Don't laugh.  There's a reason I'm adamant about being able to save the FAKE people I care about.  It's because I couldn't/can't save the REAL ones.

Just wait until you feel that powerlessness in real life, man.  You don't want to relive it.  I don't my favorite game series to turn into a psychological nightmare for me, okay?


Sorry to hear that, but you're not the only one who's lost people in real life.  And for many people that have, stories still have to have a degree of believability in them to be moving at all.   My brother in law once told us about being at a showing of Saving Private Ryan in a room full of old geezers - by the end of the film they stood up in silence and saluted during the credits.  They were that moved by it.  How do you think they would have felt if SPR portrayed a story where all the men survived by the end like it was some sort of Indiana Jones adventure where they all had plot armor?

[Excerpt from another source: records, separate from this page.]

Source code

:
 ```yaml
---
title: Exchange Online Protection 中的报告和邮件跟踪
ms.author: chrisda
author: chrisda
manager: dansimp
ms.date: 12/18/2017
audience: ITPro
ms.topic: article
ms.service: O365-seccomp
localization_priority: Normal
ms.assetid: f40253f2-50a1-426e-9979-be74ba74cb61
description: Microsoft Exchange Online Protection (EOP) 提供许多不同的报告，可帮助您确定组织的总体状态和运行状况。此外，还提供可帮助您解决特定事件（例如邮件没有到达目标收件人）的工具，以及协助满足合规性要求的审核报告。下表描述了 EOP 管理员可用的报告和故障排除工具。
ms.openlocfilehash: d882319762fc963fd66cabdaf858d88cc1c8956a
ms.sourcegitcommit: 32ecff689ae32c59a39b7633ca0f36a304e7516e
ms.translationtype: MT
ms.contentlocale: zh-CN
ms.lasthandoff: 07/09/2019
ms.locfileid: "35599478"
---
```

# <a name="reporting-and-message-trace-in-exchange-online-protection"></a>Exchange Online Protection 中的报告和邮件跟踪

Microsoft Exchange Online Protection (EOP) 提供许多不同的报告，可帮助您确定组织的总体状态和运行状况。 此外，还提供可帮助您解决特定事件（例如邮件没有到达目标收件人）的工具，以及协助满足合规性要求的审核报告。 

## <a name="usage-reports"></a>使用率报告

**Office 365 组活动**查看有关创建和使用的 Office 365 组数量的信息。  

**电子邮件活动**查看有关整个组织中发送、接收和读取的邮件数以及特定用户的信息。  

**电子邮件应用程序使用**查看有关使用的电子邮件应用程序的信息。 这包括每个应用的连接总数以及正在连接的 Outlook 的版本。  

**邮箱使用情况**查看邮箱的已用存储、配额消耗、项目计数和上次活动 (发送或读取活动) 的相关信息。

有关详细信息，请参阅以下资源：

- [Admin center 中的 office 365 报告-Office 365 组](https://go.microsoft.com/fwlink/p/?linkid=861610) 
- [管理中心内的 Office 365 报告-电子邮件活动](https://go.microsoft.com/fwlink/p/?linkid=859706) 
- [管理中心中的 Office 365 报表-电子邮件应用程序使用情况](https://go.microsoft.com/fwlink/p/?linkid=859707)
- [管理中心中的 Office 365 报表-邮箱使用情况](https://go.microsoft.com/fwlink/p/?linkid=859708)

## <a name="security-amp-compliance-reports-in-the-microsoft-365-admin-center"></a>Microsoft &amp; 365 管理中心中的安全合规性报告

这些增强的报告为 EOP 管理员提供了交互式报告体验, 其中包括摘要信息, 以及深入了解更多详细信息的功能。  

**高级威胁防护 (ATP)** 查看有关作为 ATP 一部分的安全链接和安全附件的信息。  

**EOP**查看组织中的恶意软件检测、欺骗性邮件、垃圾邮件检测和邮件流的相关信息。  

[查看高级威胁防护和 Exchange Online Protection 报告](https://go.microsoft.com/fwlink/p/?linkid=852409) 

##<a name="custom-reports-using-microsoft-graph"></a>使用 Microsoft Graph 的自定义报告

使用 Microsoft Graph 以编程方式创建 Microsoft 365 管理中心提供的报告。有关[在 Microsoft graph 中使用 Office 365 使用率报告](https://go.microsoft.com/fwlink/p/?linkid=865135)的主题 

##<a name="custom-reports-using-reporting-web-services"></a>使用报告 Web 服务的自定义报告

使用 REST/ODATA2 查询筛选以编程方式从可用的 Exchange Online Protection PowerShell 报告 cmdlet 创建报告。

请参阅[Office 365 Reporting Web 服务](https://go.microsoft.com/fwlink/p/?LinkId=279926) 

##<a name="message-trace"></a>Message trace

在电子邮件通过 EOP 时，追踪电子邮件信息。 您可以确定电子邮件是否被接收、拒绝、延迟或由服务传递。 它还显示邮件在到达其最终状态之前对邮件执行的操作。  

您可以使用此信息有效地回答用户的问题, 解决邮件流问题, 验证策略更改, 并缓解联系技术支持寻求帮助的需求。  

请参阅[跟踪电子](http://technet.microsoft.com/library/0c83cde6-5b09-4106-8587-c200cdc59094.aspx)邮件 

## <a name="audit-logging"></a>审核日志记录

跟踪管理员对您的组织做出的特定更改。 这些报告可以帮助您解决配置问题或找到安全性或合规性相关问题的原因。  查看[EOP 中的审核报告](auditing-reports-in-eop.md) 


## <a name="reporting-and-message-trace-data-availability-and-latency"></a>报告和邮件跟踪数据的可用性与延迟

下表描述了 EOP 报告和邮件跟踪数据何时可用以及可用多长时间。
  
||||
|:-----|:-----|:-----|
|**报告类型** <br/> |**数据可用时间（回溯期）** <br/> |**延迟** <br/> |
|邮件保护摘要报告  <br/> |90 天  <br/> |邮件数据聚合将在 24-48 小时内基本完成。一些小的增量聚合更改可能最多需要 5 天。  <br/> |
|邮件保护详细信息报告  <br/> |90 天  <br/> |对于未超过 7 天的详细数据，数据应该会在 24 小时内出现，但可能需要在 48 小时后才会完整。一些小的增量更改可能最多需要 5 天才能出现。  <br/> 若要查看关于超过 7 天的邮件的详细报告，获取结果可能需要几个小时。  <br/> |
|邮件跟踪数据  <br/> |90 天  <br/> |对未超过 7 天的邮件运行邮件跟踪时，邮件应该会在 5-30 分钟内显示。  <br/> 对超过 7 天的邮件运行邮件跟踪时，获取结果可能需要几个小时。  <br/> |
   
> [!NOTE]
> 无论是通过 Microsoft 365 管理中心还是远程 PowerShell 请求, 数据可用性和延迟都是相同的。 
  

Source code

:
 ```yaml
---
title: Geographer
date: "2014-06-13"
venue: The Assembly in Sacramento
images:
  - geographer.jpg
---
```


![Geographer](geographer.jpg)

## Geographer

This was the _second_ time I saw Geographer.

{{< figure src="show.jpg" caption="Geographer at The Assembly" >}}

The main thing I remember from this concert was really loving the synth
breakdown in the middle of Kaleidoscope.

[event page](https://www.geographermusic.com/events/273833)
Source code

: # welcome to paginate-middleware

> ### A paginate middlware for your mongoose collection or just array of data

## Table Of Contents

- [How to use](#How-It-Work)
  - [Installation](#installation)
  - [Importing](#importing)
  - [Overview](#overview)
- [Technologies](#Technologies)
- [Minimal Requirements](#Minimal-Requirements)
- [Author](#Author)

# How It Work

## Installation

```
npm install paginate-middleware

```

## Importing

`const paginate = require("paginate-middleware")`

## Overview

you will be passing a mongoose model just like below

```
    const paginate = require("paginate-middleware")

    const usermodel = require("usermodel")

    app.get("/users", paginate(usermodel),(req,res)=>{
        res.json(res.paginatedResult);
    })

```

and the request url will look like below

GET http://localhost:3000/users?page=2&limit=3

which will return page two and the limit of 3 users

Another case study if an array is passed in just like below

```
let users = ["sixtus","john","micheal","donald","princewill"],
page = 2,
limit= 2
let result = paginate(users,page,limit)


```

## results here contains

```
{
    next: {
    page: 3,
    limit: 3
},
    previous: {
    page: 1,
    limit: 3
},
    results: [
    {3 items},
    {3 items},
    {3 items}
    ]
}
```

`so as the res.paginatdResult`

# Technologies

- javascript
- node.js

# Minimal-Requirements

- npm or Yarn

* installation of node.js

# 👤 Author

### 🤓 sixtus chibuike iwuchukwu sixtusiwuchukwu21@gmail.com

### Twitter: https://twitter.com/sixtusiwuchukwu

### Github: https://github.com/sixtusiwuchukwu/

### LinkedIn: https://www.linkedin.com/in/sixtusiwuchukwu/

But Mass Effect is different from a book, isn't it?  You have the power to change the narrative, to put yourself in the story, to have the kind of power real life will never give you.

We don't play games to be hurt and humiliated.


Except you have to realise the limit of that power.  You have the power to choose what Shepard does; that's it.  E.g. with Virmire you can't "choose" to magically be in 2 places at once as that would be unrealistic within the parameters of the ME universe.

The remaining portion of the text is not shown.